Le Rassemblement national (RN), le plus grand groupe d’extrême droite à l’Assemblée nationale, a indiqué qu’il ne s’opposerait pas dans un premier temps au nouveau gouvernement.
Le parti de centre-droit Les Républicains (LR) a exprimé un soutien conditionnel. Le chef du parti Laurent Wauquiez a qualifié le soutien de LR de très exigeant et a prévenu qu’il pourrait être retiré en fonction de l’orientation de Bayrou.
Cependant, Faure l’a qualifié d’administration d’extrême droite et de provocation.
« Ce n’est pas un gouvernement, c’est une provocation », a déclaré Faure sur les réseaux sociaux. « L’extrême droite au pouvoir sous le regard de l’extrême droite. »

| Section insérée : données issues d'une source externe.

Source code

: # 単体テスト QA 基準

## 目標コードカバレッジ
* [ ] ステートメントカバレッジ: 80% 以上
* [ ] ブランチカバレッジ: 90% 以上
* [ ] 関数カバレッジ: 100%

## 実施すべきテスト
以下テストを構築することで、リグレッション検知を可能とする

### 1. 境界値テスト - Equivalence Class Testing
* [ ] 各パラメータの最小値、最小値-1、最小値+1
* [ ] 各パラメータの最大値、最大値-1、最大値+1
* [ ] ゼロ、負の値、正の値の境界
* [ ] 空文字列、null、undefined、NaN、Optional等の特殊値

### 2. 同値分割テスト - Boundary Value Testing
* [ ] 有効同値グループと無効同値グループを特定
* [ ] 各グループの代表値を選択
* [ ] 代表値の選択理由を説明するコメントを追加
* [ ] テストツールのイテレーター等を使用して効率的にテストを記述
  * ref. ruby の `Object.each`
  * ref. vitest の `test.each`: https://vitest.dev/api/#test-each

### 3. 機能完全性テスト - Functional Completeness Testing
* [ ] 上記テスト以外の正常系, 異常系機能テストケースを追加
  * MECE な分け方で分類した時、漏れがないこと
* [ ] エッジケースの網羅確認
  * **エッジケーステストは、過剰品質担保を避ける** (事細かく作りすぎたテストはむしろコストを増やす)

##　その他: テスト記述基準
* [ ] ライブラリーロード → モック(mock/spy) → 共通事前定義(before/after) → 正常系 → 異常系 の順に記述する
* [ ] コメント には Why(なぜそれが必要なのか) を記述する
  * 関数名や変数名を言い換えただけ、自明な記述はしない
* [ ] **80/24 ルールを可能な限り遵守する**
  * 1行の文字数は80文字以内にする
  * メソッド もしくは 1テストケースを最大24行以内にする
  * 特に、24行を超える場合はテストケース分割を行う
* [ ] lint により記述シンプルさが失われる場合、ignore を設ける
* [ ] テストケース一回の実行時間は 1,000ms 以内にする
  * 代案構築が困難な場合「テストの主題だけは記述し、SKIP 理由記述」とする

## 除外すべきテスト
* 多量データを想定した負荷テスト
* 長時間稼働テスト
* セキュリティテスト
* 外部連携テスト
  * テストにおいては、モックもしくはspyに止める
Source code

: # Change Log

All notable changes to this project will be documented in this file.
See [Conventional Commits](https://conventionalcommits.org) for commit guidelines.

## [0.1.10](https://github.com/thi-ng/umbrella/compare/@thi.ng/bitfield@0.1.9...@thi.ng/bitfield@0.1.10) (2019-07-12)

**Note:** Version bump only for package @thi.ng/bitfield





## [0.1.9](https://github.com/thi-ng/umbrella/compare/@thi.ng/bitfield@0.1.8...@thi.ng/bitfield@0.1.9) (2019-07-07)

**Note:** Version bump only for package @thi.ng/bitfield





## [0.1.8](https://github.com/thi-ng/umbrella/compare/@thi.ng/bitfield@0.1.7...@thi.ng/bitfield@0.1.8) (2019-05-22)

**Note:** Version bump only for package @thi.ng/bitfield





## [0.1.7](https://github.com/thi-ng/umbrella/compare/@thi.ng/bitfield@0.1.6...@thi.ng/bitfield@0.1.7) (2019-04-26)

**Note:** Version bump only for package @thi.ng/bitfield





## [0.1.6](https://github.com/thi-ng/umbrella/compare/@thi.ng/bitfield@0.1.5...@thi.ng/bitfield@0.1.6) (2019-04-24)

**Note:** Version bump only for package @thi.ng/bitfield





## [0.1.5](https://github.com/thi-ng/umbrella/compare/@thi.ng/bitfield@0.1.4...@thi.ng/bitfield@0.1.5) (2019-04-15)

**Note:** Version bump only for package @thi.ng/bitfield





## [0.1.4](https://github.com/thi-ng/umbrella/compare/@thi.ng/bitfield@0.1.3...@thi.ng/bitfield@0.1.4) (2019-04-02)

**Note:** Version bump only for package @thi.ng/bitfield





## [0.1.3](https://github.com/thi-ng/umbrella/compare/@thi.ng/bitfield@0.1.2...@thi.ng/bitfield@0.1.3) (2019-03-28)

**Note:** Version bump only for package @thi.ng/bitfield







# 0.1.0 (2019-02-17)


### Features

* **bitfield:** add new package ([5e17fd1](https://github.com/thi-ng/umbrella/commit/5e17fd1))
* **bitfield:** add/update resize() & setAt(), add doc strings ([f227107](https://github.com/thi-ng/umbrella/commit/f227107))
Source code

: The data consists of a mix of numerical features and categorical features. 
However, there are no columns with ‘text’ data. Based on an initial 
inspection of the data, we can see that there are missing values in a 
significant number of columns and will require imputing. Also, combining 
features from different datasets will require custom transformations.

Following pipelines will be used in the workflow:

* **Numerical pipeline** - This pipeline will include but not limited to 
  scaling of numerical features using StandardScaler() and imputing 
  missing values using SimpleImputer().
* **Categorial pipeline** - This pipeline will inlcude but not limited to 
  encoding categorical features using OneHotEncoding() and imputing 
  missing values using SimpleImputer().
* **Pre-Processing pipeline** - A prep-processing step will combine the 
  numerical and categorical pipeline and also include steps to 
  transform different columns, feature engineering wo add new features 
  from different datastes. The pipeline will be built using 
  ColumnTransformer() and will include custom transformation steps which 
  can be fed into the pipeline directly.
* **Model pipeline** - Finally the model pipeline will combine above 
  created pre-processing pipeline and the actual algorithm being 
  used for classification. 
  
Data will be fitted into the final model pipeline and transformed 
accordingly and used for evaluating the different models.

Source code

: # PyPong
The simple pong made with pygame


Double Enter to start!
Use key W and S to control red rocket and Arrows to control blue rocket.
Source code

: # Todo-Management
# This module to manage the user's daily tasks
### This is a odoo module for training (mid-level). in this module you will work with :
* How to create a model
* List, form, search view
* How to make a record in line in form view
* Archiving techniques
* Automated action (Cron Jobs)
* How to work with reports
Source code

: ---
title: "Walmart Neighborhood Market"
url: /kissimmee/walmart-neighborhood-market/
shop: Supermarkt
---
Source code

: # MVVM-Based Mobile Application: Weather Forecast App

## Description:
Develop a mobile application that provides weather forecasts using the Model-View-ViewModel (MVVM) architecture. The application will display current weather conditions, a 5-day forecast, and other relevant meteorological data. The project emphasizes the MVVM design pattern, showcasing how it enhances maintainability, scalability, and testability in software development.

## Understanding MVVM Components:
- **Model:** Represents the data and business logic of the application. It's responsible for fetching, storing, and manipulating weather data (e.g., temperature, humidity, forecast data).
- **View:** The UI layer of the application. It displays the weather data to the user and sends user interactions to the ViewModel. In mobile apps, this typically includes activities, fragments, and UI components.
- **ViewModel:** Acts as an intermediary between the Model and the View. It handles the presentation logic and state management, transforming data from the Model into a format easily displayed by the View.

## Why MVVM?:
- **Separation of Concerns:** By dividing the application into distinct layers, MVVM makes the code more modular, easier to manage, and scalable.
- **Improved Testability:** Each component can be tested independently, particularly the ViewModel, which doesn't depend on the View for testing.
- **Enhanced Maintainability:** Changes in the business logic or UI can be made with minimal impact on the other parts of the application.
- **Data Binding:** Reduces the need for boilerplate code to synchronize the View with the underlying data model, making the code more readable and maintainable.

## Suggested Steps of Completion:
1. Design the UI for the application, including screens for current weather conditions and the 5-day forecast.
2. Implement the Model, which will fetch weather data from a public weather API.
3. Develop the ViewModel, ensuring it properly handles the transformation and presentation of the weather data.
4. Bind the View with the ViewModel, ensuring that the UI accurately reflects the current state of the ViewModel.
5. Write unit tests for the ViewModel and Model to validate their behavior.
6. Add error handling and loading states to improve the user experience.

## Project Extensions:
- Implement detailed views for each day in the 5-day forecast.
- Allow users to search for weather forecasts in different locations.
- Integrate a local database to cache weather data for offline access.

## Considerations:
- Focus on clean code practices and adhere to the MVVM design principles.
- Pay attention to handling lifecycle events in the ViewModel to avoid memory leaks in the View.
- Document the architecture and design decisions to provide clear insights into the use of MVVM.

Marine Le Pen, la chef du RN, a prévenu mardi que les jours du nouveau gouvernement français étaient comptés, prédisant une élection présidentielle dans quelques mois au lieu de 2027.
Après sa déclaration politique, Bayrou s’attend à ce qu’une motion de censure soit déposée par le parti d’extrême gauche La France Insoumise (LFI).
Bayrou, qui dirige le parti MoDem, devra déployer ses talents légendaires de rassembleur et de charmeur non seulement pour survivre un peu plus longtemps que Barnier, mais aussi pour empêcher son pays de sombrer dans un nouveau chaos politique.